04/11/2020 dal Consigliere ELEONORA REGGIANI.

 

Fatto

SVOLGIMENTO DEL PROCESSO

Con sentenza n. 4904/15, depositata il 12/11/2015, la CTR della Lombardia, in riforma della pronuncia di primo grado, ha accolto il ricorso proposto dalla contribuente contro l’avviso di rettifica e liquidazione n. (OMISSIS), con il quale era stato rideterminato D.P.R. n. 131 del 1986, ex art. 51, il valore dell’immobile oggetto della compravendita stipulata con atto del (OMISSIS), registrato il (OMISSIS) (da Euro 370.000,00 ad Euro 656.750.00), con conseguente recupero delle imposte di registro, ipotecaria e catastale.

Avverso la sentenza di appello, l’Agenzia delle entrate ha proposto ricorso per cassazione, formulando un solo motivo di impugnazione.

L’intimata si è difesa con controricorso ed ha depositato memoria ex art. 380-bis.1 c.p.c..

Diritto

RAGIONI DELLA DECISIONE

1. Con il primo e unico motivo di ricorso si deduce la violazione e falsa applicazione del D.P.R. n. 131 del 1986, art. 51, nonchè degli artt. 2697 e 2729 c.c., e dell’art. 116 c.p.c., in relazione all’art. 360 c.p.c., comma 1, n. 3), per avere la CTR ritenuto illegittimo l’operato dell’Amministrazione, che aveva provveduto alla rideterminazione del prezzo dichiarato, sulla scorta dei dati emersi dal raffronto con i valori OMI, avvalorati dalla definizione operata, in sede di adesione, dall’acquirente di un altro immobile, sempre di proprietà della Generali Properties s.p.a., simile a quello in esame, e con esso rientrante in una generale operazione di dismissione dei locali siti in (OMISSIS) (valore rideterminato in Euro 3.000,00 al mq).

L’Agenzia delle entrate ha inserito nel testo del ricorso l’intero avviso impugnato e uno stralcio delle controdeduzioni svolte in appello, deducendo che il giudice di appello aveva escluso la valenza probatoria degli elementi assunti dall’Ufficio, utilizzando argomenti in violazione dei principi generali sulla valutazione delle prove, tenuto conto che la perizia richiamata, prodotta dalla contribuente (dalla quale emergeva che l’immobile era occupato), era comunque un atto di parte, redatto per una finalità diversa dall’individuazione del valore di mercato (sufficienza della garanzia per la concessione del mutuo ipotecario) e che la stigmatizzata minore superficie dell’immobile era davvero minima (circa 20 mq).

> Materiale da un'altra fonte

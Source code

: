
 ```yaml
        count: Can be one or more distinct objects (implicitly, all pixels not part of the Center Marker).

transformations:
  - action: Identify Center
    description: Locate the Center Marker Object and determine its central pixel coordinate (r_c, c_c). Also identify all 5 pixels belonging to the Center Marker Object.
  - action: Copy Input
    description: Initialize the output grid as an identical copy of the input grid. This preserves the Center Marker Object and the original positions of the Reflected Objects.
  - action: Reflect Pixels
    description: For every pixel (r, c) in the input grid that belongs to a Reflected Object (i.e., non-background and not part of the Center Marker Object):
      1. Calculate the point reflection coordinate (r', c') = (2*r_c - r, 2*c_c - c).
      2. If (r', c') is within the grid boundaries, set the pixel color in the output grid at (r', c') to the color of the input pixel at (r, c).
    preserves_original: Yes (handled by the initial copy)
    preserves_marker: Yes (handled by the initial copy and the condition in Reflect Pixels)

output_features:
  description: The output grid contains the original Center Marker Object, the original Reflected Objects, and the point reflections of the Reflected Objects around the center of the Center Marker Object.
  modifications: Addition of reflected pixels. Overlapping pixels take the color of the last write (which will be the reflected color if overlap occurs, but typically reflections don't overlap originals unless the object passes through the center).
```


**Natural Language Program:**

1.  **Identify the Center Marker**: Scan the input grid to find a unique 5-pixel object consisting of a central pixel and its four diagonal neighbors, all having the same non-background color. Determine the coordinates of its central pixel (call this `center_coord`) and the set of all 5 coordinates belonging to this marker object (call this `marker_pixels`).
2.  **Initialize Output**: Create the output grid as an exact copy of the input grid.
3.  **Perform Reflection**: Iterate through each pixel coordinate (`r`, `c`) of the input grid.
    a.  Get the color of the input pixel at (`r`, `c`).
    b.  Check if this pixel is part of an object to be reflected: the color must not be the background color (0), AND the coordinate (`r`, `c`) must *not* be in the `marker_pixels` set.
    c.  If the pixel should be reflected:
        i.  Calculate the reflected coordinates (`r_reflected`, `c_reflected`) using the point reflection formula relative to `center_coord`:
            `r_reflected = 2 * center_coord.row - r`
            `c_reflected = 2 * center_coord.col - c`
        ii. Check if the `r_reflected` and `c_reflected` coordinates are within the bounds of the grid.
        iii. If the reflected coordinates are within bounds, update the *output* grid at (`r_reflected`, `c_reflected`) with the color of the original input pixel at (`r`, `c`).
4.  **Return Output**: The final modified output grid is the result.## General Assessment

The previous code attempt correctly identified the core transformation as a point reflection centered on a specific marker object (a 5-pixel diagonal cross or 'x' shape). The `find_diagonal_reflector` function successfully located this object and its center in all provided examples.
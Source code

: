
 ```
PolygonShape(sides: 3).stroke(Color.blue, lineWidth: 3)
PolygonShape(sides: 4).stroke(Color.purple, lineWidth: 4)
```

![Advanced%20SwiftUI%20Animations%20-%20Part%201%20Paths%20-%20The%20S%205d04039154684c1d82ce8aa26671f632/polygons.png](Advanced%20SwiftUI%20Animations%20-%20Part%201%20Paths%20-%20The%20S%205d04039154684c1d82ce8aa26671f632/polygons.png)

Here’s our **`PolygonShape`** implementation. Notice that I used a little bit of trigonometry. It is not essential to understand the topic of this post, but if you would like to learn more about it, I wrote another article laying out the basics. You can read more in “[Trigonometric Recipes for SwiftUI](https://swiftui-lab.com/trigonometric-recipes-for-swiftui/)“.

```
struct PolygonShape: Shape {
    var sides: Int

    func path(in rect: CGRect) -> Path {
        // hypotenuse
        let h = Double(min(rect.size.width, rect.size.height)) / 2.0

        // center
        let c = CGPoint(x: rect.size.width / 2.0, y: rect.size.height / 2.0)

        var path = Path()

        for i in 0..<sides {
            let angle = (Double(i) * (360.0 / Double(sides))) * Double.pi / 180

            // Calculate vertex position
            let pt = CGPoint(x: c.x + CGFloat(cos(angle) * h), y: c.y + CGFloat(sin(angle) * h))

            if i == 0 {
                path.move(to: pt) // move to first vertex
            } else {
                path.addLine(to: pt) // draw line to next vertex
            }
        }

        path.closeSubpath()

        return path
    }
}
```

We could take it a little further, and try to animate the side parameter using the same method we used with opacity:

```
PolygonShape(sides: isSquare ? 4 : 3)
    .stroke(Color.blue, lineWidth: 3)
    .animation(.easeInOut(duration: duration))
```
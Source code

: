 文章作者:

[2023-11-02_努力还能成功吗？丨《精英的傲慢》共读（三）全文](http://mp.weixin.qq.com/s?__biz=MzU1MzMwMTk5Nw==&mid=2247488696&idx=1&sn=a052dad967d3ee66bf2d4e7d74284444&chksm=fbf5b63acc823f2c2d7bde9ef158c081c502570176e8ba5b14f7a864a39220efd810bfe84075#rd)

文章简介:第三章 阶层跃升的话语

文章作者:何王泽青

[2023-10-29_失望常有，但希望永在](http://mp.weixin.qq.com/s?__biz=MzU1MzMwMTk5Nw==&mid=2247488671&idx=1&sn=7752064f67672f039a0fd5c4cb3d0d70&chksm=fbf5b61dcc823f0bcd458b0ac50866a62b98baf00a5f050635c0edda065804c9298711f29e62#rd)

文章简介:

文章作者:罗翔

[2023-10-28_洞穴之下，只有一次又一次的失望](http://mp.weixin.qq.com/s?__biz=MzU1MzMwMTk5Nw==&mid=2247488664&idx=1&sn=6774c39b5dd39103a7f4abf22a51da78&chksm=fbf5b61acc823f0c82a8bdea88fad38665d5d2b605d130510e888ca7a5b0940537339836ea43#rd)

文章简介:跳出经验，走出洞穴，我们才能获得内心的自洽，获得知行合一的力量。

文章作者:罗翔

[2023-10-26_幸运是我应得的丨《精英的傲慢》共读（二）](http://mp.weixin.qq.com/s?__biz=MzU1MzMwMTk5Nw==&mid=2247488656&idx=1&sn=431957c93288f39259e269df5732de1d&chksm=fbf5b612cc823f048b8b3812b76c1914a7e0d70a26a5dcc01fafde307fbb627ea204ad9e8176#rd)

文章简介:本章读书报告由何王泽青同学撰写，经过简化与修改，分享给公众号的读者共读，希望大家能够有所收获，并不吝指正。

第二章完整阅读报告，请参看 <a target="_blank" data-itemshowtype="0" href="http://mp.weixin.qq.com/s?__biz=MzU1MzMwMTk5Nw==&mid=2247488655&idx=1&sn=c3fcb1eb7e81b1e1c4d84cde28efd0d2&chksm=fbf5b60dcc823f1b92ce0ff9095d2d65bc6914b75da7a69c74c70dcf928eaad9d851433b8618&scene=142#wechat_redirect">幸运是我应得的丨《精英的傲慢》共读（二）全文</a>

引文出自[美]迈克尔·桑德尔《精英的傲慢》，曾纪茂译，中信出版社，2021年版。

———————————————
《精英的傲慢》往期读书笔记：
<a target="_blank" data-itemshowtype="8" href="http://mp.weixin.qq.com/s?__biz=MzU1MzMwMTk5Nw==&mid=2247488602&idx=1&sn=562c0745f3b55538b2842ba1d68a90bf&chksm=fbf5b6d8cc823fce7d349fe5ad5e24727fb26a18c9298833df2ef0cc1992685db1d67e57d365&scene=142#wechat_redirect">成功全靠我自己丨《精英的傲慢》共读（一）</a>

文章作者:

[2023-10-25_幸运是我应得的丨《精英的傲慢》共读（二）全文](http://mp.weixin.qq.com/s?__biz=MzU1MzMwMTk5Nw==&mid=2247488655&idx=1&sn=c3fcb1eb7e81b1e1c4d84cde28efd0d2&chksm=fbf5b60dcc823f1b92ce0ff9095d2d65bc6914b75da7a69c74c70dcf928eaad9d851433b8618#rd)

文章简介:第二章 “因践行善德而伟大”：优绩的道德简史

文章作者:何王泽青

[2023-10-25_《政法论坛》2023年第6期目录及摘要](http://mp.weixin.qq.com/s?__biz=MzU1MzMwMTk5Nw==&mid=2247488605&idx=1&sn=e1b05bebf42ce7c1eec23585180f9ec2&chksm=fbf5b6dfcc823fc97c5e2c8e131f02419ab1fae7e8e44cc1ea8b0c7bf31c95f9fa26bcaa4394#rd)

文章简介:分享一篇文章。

2. La contribuente ha preliminarmente eccepito l’inammissibilità del ricorso avversario, perchè connotato da una mera riproposizione delle difese svolte nelle precedenti fasi di merito, al fine di ottenere una nuovo esame degli elementi di prova già valutati dal giudice di merito.

L’eccezione è infondata, tenuto conto che la ricorrente ha ‘semplicemente riportato le proprie difese in grado di appello (unitamente all’avviso impugnato), distinguendole chiaramente (anche dal punto di vista grafico) dagli argomenti impiegati nella censura formulata con il motivo di impugnazione, incentrata, come sopra evidenziato, sulla dedotta violazione di legge, conseguente alla mancata considerazione del supporto alle valutazioni OMI dato dal menzionato accertamento con adesione, a fronte del rilievo erroneamente attribuito ad altri elementi privi di valore probatorio.

3. Il motivo è infondato.

Si deve tenere presente che dalle stesse allegazioni della parte ricorrente si evince che l’atto di compravendita riguarda un appartamento, sito nel comune di (OMISSIS), alla (OMISSIS), in zona centrale (distinto in catasto al foglio (OMISSIS) mappale (OMISSIS) sub (OMISSIS) A/2, vani 9, RC 1.693,56, mq. 180) e la relativa cantina (distinta in catasto al foglio (OMISSIS) mappale (OMISSIS) sub (OMISSIS) C/2, RC 35,33).

E’ incontestato tra le parti che tale beni rientrasse in una operazione di liquidazione del patrimonio della contribuente, che infatti nello stesso anno ha provveduto alla vendita di un altro immobile, sito sempre in (OMISSIS).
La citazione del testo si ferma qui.